Among the lines below, return each one that contains the word "modal".

(Stored data entries)
▼▼▼

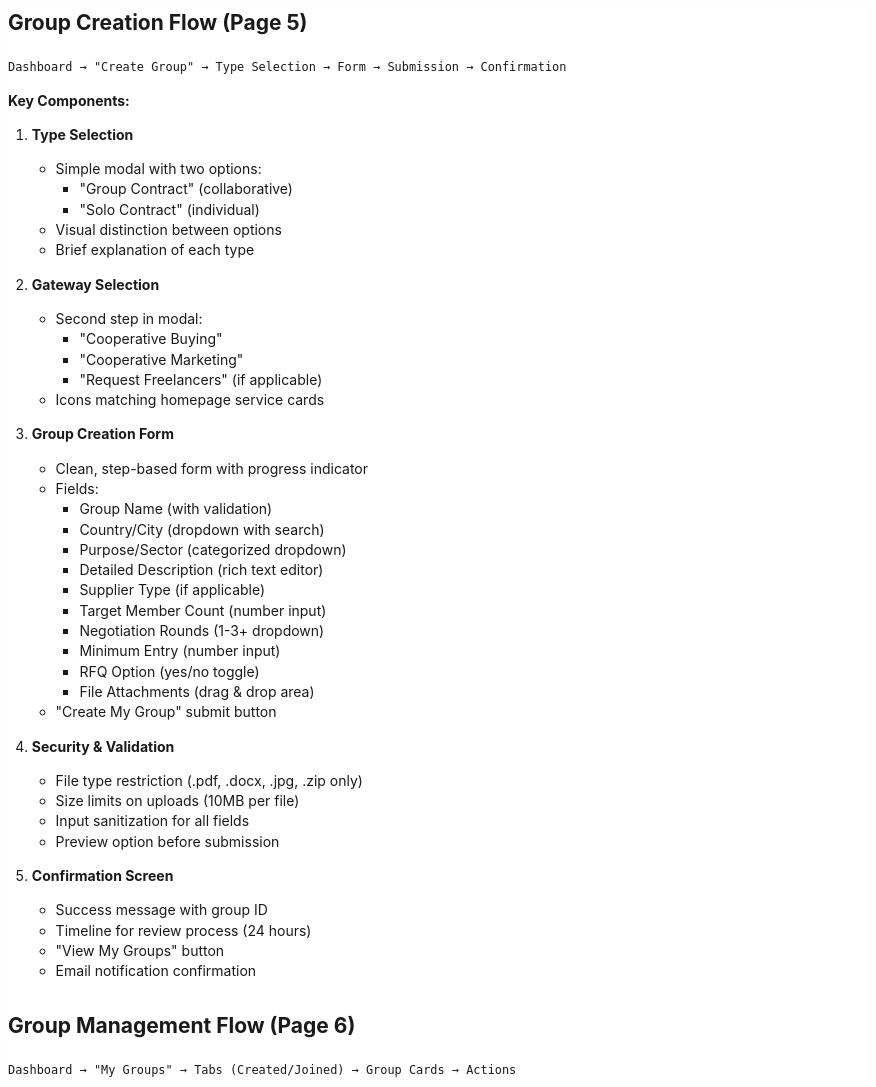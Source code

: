 ## Group Creation Flow (Page 5)

```
Dashboard → "Create Group" → Type Selection → Form → Submission → Confirmation
```

**Key Components:**
1. **Type Selection**
   - Simple modal with two options:
     - "Group Contract" (collaborative)
     - "Solo Contract" (individual)
   - Visual distinction between options
   - Brief explanation of each type

2. **Gateway Selection**
   - Second step in modal:
     - "Cooperative Buying"
     - "Cooperative Marketing"
     - "Request Freelancers" (if applicable)
   - Icons matching homepage service cards

3. **Group Creation Form**
   - Clean, step-based form with progress indicator
   - Fields:
     - Group Name (with validation)
     - Country/City (dropdown with search)
     - Purpose/Sector (categorized dropdown)
     - Detailed Description (rich text editor)
     - Supplier Type (if applicable)
     - Target Member Count (number input)
     - Negotiation Rounds (1-3+ dropdown)
     - Minimum Entry (number input)
     - RFQ Option (yes/no toggle)
     - File Attachments (drag & drop area)
   - "Create My Group" submit button

4. **Security & Validation**
   - File type restriction (.pdf, .docx, .jpg, .zip only)
   - Size limits on uploads (10MB per file)
   - Input sanitization for all fields
   - Preview option before submission

5. **Confirmation Screen**
   - Success message with group ID
   - Timeline for review process (24 hours)
   - "View My Groups" button
   - Email notification confirmation

## Group Management Flow (Page 6)

```
Dashboard → "My Groups" → Tabs (Created/Joined) → Group Cards → Actions
```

▲▲▲

■ **Your solution**:
   - Simple modal with two options:
   - Second step in modal:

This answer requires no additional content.